Both islands have their fair share of luxury hotels and resorts, and with the post-merger Marriott sweet spot currently in place that allows you to book some amazing hotels for only 60,000 points a night, there would be no better opportunity to try them out.
Nevertheless, the process of building the trip was not straightforward, since I was taking on the ambitious goal of finding award availability for peak travel season only two months in advance (I’ll expand on all the details of this struggle below).
In the end, the best option was to break up the trip with a stopover in Europe, so we’ll be spending New Year’s Eve in Paris. I’ve always wanted to experience the New Year’s Eve celebrations in different major cities around the world, so this will be a great start to that particular bucket list – and another opportunity to take advantage of Marriott’s luxury hotel sweet spot.
Without further ado, let’s get into the meat of the trip-planning process.
I wrote a post titled When You Can’t Book the “Perfect” Award… a few months ago, which was based on my experience trying to put together this trip. Essentially, trying to book a business class trip for two people over peak winter travel dates with two months in advance is a thankless task to say the least.
Piecing together the flights was therefore the ultimate exercise in flexibility. The “good stuff” – JAL First Class, ANA First Class, EVA Air business class, etc. – had long been booked up by other travellers, so unless I was willing to wait for last-minute award space, I could relinquish any hopes of a seamless or luxurious flight itinerary.
In fact, I’d say I was lucky to find any business class space at all to cross the oceans. We’re looking to spend Christmas here in Toronto with Jessica’s family before heading out, so I was focusing on December 26-28 for our outbound. To my surprise, there was still some space in Asiana Airlines business class from the US West Coast to Seoul.
I figured I could add on flights from Toronto and to Singapore on either end pretty easily, but I couldn’t have been more wrong: there were zero trans-continental flights within North America, business or economy, during those dates.
In addition, the only way to connect from Seoul to Singapore consisted of a 12-hour layover followed by a late-night departure in economy class to Shenzhen, another 12-hour layover, then a redeye to Singapore. I shuddered at the thought.
Okay, so flying across the Pacific wouldn’t work out, but what about going via Europe?

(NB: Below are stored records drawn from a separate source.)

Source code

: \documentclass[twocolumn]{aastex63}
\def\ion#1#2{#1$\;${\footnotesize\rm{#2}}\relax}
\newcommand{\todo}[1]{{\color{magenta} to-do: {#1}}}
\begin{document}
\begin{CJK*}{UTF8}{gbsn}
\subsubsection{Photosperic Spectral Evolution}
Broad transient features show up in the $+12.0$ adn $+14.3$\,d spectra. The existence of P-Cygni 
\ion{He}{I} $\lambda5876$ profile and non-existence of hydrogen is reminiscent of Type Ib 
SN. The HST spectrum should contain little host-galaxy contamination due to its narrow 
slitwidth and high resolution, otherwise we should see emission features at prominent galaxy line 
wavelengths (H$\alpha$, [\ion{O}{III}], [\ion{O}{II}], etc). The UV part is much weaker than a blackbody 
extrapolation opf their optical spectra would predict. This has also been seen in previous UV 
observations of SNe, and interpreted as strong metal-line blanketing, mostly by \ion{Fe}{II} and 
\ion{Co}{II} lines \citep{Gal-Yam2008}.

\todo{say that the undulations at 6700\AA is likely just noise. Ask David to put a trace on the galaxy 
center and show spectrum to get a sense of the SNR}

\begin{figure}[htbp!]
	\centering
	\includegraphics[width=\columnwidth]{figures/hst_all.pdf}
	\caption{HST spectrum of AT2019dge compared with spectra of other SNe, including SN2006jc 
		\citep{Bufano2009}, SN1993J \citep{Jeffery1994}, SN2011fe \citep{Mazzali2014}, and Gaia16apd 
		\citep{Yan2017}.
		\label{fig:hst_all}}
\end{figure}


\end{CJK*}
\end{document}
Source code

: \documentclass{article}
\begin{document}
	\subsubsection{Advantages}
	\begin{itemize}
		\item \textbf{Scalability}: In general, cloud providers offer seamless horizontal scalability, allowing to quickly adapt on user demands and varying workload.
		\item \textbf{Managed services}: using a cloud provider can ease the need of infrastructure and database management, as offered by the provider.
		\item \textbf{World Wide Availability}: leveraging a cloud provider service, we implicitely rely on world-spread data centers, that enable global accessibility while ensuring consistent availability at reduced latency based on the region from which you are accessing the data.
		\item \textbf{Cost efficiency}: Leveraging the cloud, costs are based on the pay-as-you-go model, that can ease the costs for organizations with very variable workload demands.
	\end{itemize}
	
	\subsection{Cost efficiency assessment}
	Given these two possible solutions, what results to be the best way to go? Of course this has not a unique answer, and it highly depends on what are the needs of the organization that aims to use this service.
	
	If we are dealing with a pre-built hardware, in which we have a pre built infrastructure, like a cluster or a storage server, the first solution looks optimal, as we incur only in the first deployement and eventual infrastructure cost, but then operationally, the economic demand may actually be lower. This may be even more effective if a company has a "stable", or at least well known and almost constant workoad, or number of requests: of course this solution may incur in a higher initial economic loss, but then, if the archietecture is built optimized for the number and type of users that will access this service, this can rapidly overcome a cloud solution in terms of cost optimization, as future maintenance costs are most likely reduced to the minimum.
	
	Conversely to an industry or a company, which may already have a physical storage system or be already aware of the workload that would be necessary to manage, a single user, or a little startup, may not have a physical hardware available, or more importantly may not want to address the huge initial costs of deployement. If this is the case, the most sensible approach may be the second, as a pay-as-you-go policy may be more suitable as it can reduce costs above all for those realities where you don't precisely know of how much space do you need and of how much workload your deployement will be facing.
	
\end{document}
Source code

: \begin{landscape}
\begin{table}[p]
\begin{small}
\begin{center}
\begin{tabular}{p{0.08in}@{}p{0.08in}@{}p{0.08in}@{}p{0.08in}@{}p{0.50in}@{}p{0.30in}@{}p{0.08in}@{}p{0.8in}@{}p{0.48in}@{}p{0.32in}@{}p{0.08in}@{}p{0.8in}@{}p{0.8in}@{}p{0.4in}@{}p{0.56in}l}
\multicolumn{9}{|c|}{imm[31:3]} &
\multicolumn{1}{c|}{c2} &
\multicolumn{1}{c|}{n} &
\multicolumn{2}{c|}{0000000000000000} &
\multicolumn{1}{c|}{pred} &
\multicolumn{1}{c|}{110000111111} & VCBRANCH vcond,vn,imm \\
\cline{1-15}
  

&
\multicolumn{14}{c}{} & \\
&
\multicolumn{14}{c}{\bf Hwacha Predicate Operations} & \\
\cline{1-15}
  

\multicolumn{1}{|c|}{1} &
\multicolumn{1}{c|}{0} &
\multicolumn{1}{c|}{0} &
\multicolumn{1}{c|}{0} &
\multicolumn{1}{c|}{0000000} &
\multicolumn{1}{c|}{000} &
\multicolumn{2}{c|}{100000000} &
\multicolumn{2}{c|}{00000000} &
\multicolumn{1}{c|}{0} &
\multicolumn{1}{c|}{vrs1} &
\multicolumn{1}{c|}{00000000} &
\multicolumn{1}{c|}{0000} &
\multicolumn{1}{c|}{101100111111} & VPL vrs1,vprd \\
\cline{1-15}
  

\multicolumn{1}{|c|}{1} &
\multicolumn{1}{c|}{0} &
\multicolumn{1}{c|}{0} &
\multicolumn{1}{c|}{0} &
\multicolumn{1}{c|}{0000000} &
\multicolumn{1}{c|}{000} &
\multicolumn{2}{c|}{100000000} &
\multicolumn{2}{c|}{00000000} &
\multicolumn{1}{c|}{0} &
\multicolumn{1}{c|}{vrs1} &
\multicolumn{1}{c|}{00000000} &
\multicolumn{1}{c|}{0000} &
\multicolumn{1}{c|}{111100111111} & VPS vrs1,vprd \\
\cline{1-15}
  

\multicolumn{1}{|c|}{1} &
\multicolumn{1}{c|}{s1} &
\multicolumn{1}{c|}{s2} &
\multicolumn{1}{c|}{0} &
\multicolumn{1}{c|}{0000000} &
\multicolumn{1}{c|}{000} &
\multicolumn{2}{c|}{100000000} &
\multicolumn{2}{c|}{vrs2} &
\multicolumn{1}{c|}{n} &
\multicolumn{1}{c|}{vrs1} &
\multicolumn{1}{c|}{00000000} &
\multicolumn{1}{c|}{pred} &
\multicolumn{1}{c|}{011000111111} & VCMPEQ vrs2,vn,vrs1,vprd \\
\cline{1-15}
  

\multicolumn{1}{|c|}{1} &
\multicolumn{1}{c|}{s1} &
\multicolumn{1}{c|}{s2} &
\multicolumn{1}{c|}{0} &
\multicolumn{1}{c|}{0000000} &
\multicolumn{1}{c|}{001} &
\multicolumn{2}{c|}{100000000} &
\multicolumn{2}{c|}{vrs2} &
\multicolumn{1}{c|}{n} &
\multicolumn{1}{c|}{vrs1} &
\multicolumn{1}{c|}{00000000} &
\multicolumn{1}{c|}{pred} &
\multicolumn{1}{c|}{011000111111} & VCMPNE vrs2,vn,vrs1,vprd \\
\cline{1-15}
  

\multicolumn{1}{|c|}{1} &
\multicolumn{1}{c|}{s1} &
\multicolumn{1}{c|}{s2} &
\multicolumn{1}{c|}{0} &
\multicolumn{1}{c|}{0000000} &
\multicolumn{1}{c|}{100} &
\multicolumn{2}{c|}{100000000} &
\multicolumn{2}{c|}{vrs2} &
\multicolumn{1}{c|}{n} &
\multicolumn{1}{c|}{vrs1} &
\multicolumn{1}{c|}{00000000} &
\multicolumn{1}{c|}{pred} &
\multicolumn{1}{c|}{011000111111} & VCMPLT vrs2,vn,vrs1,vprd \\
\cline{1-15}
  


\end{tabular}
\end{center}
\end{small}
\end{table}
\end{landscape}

To my delight, I found two seats in business class on TAP Air Portugal from Toronto to Lisbon (which recently no longer comes with fuel surcharges).
To make things even better, the flight seemed to be the only Toronto service within +/- 2 months that featured TAP’s new lie-flat business class seats rather than their old shoddy angled-flat product. Okay, I can work with that…
Nonetheless, finding flights from Lisbon to Singapore proved challenging as well, and the options I found would have us flying non-stop for about 29 hours over the course of four long-haul flights. Even in business class, that’s going to be a gruelling journey, and so I decided to break up the trip with a stopover in Europe.
After mulling over where in Europe we’d like to spend a few days, Jessica and I decided that New Year’s Eve in Paris carries with it a certain romance, so we pencilled in four nights in the City of Light. From Paris to Singapore, I found a decent routing via Istanbul and Hanoi that would also allow me to try out Turkish Airlines business class for the first time.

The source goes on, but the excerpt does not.